▶ [ASSIGNMENT]:
Where the line with "the incoherent metal regime." appears in the records below, start there and transcribe each line exactly through the last.

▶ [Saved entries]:

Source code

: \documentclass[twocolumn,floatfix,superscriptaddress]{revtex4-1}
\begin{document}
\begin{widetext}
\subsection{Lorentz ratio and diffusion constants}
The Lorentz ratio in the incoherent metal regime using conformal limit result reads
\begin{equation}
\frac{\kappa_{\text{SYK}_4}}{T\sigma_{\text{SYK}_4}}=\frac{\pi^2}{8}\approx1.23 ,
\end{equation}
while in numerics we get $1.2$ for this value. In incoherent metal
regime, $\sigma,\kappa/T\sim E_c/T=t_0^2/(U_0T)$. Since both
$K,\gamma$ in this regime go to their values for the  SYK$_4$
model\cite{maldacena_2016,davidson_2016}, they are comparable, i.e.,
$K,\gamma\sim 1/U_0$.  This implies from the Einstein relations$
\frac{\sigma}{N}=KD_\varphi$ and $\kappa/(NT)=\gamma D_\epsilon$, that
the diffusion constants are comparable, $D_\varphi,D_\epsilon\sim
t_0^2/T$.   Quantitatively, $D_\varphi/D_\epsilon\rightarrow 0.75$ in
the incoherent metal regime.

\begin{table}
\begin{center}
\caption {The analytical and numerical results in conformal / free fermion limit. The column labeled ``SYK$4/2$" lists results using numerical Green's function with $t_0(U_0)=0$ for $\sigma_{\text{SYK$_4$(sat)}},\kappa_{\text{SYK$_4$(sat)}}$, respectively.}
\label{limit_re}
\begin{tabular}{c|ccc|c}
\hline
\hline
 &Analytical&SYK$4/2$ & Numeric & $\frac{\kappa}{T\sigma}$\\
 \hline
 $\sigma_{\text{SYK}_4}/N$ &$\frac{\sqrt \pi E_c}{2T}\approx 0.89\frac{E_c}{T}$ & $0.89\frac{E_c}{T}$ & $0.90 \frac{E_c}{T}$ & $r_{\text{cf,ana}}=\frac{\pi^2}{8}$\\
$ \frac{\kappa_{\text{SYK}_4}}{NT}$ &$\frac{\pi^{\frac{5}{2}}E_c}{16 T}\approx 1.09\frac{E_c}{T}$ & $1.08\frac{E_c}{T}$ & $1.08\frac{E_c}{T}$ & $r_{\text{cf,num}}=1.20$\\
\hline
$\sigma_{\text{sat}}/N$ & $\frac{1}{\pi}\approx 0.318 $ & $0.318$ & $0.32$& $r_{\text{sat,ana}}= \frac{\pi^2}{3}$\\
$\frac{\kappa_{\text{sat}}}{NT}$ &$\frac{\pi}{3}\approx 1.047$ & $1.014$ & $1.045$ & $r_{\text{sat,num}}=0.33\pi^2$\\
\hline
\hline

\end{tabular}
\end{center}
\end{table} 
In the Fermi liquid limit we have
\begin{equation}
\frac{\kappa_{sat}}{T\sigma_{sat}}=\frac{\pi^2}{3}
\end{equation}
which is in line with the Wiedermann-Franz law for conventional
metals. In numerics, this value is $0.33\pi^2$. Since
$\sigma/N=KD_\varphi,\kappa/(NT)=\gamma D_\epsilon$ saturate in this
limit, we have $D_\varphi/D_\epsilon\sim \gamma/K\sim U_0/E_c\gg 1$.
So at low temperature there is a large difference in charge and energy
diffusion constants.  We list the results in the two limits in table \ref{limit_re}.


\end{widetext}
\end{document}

▶ [ANSWER TO THIS TASK]:
the incoherent metal regime.

\begin{table}
\begin{center}
\caption {The analytical and numerical results in conformal / free fermion limit. The column labeled ``SYK$4/2$" lists results using numerical Green's function with $t_0(U_0)=0$ for $\sigma_{\text{SYK$_4$(sat)}},\kappa_{\text{SYK$_4$(sat)}}$, respectively.}
\label{limit_re}
\begin{tabular}{c|ccc|c}
\hline
\hline
 &Analytical&SYK$4/2$ & Numeric & $\frac{\kappa}{T\sigma}$\\
 \hline
 $\sigma_{\text{SYK}_4}/N$ &$\frac{\sqrt \pi E_c}{2T}\approx 0.89\frac{E_c}{T}$ & $0.89\frac{E_c}{T}$ & $0.90 \frac{E_c}{T}$ & $r_{\text{cf,ana}}=\frac{\pi^2}{8}$\\
$ \frac{\kappa_{\text{SYK}_4}}{NT}$ &$\frac{\pi^{\frac{5}{2}}E_c}{16 T}\approx 1.09\frac{E_c}{T}$ & $1.08\frac{E_c}{T}$ & $1.08\frac{E_c}{T}$ & $r_{\text{cf,num}}=1.20$\\
\hline
$\sigma_{\text{sat}}/N$ & $\frac{1}{\pi}\approx 0.318 $ & $0.318$ & $0.32$& $r_{\text{sat,ana}}= \frac{\pi^2}{3}$\\
$\frac{\kappa_{\text{sat}}}{NT}$ &$\frac{\pi}{3}\approx 1.047$ & $1.014$ & $1.045$ & $r_{\text{sat,num}}=0.33\pi^2$\\
\hline
\hline

\end{tabular}
\end{center}
\end{table} 
In the Fermi liquid limit we have
\begin{equation}
\frac{\kappa_{sat}}{T\sigma_{sat}}=\frac{\pi^2}{3}
\end{equation}
which is in line with the Wiedermann-Franz law for conventional
metals. In numerics, this value is $0.33\pi^2$. Since
$\sigma/N=KD_\varphi,\kappa/(NT)=\gamma D_\epsilon$ saturate in this
limit, we have $D_\varphi/D_\epsilon\sim \gamma/K\sim U_0/E_c\gg 1$.
So at low temperature there is a large difference in charge and energy
diffusion constants.  We list the results in the two limits in table \ref{limit_re}.


\end{widetext}
\end{document}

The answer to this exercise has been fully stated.